We started in 2012 in the fall and winter, and then we started getting on tractors and started collecting data. And then we wrote an Android application and the data starting to go up into the cloud. And it was, I mean, it worked, but we were starting to evaluate the data, trying to make it useful, meaningful for the farmers and give them just information on how their spring or their fall harvest, how it went. It was difficult for us getting started, convincing farmers that they wanted to do this because at the time we didn't have all the analytics.
I mean, we were looking at it when we started. So initially we started, I wanted to replace the 2630 with an iPad. That was my goal. Replace that with an iPad. And then what happened then is we started looking at just, it was the flavor of the month, data analytics.
And we started looking at, “God, we're collecting a lot of data off of these machines.” And so we started looking at, “Hey, why don't we let the world know that we're collecting data and we're a data analytics company.” And then what happened was, Monsanto bought, acquired Precision Planting, and then, I don't know, months later, then they went and spent quite a lot of money for the Climate Corporation.
And I think they realized that we can do data analytics, but it's really hard for them to collect data. And then meanwhile, here's this ragtag group of engineers. Most of us were from Motorola. They're mostly Motorola friends. We went out and started, or they came to us and said, “Hey, would you be interested in getting acquired and working with the climate people collecting data?”
It worked out fairly well. So I spent, then I spent 4 years working for Monsanto slash climate, their data collection group. And it was our job to get data up into the cloud, whatever it takes. And so I got a lot of experience and what was neat was I got to work around a lot of neat farmers and that's what I really enjoyed.
Brian Kearney: Wow. And then from there, what did it look like working for a large corporation again? Did you get a taste of a small company and you liked it and that's why you moved on and are where you're at now, or what did that look like at the time?
Craig Rupp: Yeah, sometimes, the large company, you get the bureaucracy and whatnot. I will say, I mean, it was kind of fun because we were kind of left on our own in Chicago. We had office downtown Chicago. And it was kind of fun in that aspect, in that we really didn't get a lot of direction from the overlords because–it's kind of funny because Monsanto and even Monsanto is a strange company.
It was strange for me. For the longest time, Monsanto would talk about manufacturing. And it took me a long time to figure out when they say manufacturing, what the hell are they manufacturing? Until it finally dawned on me that they manufacture a bag of seed.
And that was, I mean, that was totally foreign to me at the time, what the hell they meant. But then I worked, and then the climate people, they were a bunch of propeller head, data analytics types out of California. And I’m just getting the data to the cloud. And you guys can have at it, whatever you want to do with them, knock yourself out.
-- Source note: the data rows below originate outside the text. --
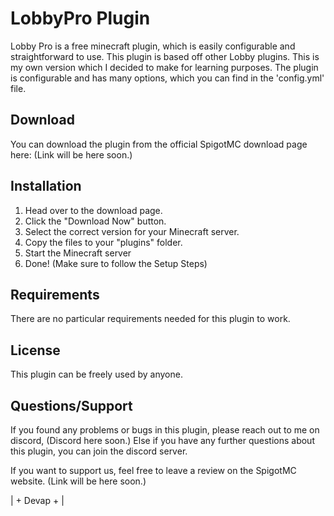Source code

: # LobbyPro Plugin

Lobby Pro is a free minecraft plugin, which is easily configurable and straightforward to use.
This plugin is based off other Lobby plugins. This is my own version which I decided to make for learning purposes.
The plugin is configurable and has many options, which you can find in the 'config.yml' file.
## Download

You can download the plugin from the official SpigotMC download page here:
(Link will be here soon.)
## Installation

1. Head over to the download page.
2. Click the "Download Now" button.
3. Select the correct version for your Minecraft server.
4. Copy the files to your "plugins" folder.
5. Start the Minecraft server
6. Done! (Make sure to follow the Setup Steps)
## Requirements

There are no particular requirements needed for this plugin to work.
## License

This plugin can be freely used by anyone.
## Questions/Support

If you found any problems or bugs in this plugin, please reach out to me on discord, (Discord here soon.)
Else if you have any further questions about this plugin, you can join the discord server.

If you want to support us, feel free to leave a review on the SpigotMC website.
(Link will be here soon.)



| + Devap + |
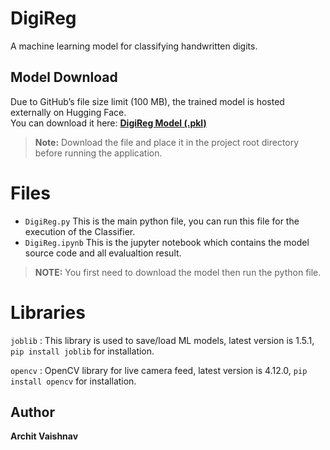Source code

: # DigiReg
A machine learning model for classifying handwritten digits.  

## Model Download
Due to GitHub’s file size limit (100 MB), the trained model is hosted externally on Hugging Face.  
You can download it here: [**DigiReg Model (.pkl)**](https://huggingface.co/afippkrbfofpv/DigiReg/resolve/main/Digi_reg.pkl)  

> **Note:** Download the file and place it in the project root directory before running the application.


# Files
- `DigiReg.py` This is the main python file, you can run this file for the execution of the Classifier.
- `DigiReg.ipynb` This is the jupyter notebook which contains the model source code and all evalualtion result.
> **NOTE:** You first need to download the model then run the python file.

# Libraries  
`joblib` : This library is used to save/load ML models, latest version is 1.5.1, `pip install joblib` for installation.  

`opencv` : OpenCV library for live camera feed, latest version is 4.12.0, `pip install opencv` for installation.


## Author
**Archit Vaishnav**  

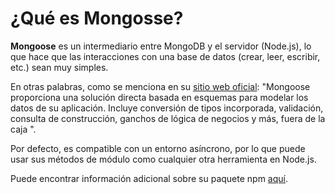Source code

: # ¿Qué es Mongosse?

**Mongoose** es un intermediario entre MongoDB y el servidor (Node.js), lo que hace que las interacciones con una base de datos (crear, leer, escribir, etc.) sean muy simples.

En otras palabras, como se menciona en su [sitio web oficial](https://mongoosejs.com): "Mongoose proporciona una solución directa basada en esquemas para modelar los datos de su aplicación. Incluye conversión de tipos incorporada, validación, consulta de construcción, ganchos de lógica de negocios y más, fuera de la caja ".

Por defecto, es compatible con un entorno asíncrono, por lo que puede usar sus métodos de módulo como cualquier otra herramienta en Node.js.

Puede encontrar información adicional sobre su paquete npm [aquí](https://www.npmjs.com/package/mongoose).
So we were a hardware group, an embedded software group that was part of Monsanto and Eva Climate. And so our skillset was completely different and they really didn't, they pretty much l let us run our own. So it was fun in that aspect.
And we met with a lot of growers and that's what I met a lot of growers in your neck of the woods that are personal friends, actually.
Brian Kearney: Yeah, that makes sense with Precision. Not being too far from me. So that makes sense. All kind of ties together.
Craig Rupp: Oh, yeah, we got to work with the Precision guys, too.
They were great. A great group of people. Amazing little company. I'll shout out to Precision, but you know, if you look over the last 10, 20 years, it's probably one of the most biggest innovation that has happened in agriculture, I think.
Brian Kearney: That's interesting. Then tell me about what you're doing now and how that started.
Craig Rupp: Bear buys Monsanto and my time was up. I'm the type of guy who I like doing new things and as soon as the new thing's over and I built up, I don't like leaving the barn empty. All the people, we're at Climate. I taught them everything I know, which wasn't a lot. Anywho, I decided that, believe it or not, I said I was going to go keep chipping away at a PhD.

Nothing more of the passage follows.